April 13, 2023 — A handful of Rhode Island lobster fishermen are working this season with federal regulators to use and study some complex and early stage equipment that is intended, eventually, to greatly reduce entanglements and deaths of whales.
The experimental equipment for this so-called “ropeless” fishing would eliminate the vertical ropes — or “lines” — running down the water column from buoys on the surface to lines connecting a series of traps on the seafloor. The existing function of buoys and vertical lines — to find and retrieve traps — would be replaced under a new system by computerized acoustic signals from boats to the seafloor and geopositioning via cell signals or satellites.
Using federal experimental fishing permits, three Port Judith-based lobstermen are struggling to use the new gear, borrowed from the National Marine Fisheries Service (NMFS), a branch of NOAA Fisheries.
On a recent sunny April morning, Richard Lodge and his sea dogs Rudder and Dory were preparing to embark from his dock at Point Judith on his boat Select for a day of lobster fishing using the experimental gear. The gear is informally called “on demand” because the fisherman uses an acoustic signal, like a dog whistle, to release floats on the seafloor and to raise one end of the trawl line to the surface.
His experimental fishing permit allows Lodge to use and test the gear in a portion of the ocean called the South Island restricted area, to the south and east of the Rhode Island coast.
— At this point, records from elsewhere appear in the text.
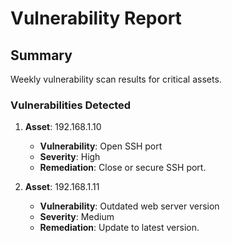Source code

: 
# Vulnerability Report

## Summary
Weekly vulnerability scan results for critical assets.

### Vulnerabilities Detected
1. **Asset**: 192.168.1.10
   - **Vulnerability**: Open SSH port
   - **Severity**: High
   - **Remediation**: Close or secure SSH port.

2. **Asset**: 192.168.1.11
   - **Vulnerability**: Outdated web server version
   - **Severity**: Medium
   - **Remediation**: Update to latest version.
The restricted area was designated two years ago, and lobster fishing — using buoys and vertical lines — is banned there from February through April, when the endangered North Atlantic right whale is moving through the area.
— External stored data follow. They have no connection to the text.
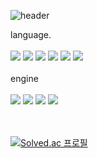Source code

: 
![header](https://capsule-render.vercel.app/api?type=rounded&color=gradient&text=%20Hello_512%20&height=300&fontSize=100&textBg=true)
 <br>

 language. <br><br>
![](https://img.shields.io/badge/Java-ED8B00?style=for-the-badge&logo=openjdk&logoColor=white)
![](https://img.shields.io/badge/Python-3776AB?style=for-the-badge&logo=python&logoColor=white)
![](https://img.shields.io/badge/CSS-239120?&style=for-the-badge&logo=css3&logoColor=white)
![](https://img.shields.io/badge/HTML-239120?style=for-the-badge&logo=html5&logoColor=white)
![]([https://img.shields.io/badge/CSS-239120?&style=for-the-badge&logo=css3&logoColor=white](https://img.shields.io/badge/JavaScript-F7DF1E?style=for-the-badge&logo=JavaScript&logoColor=white))
![](https://img.shields.io/badge/Kotlin-0095D5?&style=for-the-badge&logo=kotlin&logoColor=white)
<br><br>
engine <br><br>
![](https://img.shields.io/badge/unrealengine-%23313131.svg?style=for-the-badge&logo=unrealengine&logoColor=white)
![](https://img.shields.io/badge/Amazon_AWS-232F3E?style=for-the-badge&logo=amazon-aws&logoColor=white)
![](https://img.shields.io/badge/MySQL-00000F?style=for-the-badge&logo=mysql&logoColor=white)
![](https://img.shields.io/badge/Unity-100000?style=for-the-badge&logo=unity&logoColor=white)
<br><br><br>





[![Solved.ac 프로필](http://mazassumnida.wtf/api/generate_badge?boj={kornet79})](https://solved.ac/{handle})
Lodge uses a mild tone in talking about using the gear, which is a little surprising, considering the years of previous regulations on the fishery and the hassles of managing the computer-driven gear.
“Ropeless technology is excessive; I honestly don’t think it is necessary,” Lodge said. “This is a solution to a problem that isn’t there.” He and other Point Judith-based lobstermen said that in decades of time at sea, they don’t know of one instance in which whales were entangled in their lines.
“I’ve fished here for 40 years and we haven’t had a problem with whales,” said Galilee-based fisherman Eric Marcus, who also has an experimental fishing permit to use and test the ropeless gear in the restricted zone. “Where we are isn’t a breeding ground for whales.”
Daniel McKiernan, director of the Massachusetts Division of Marine Fisheries, said there are 6,000 commercial lobstermen and 350 right whales, “so naturally the vast majority of lobstermen are not entangling whales.”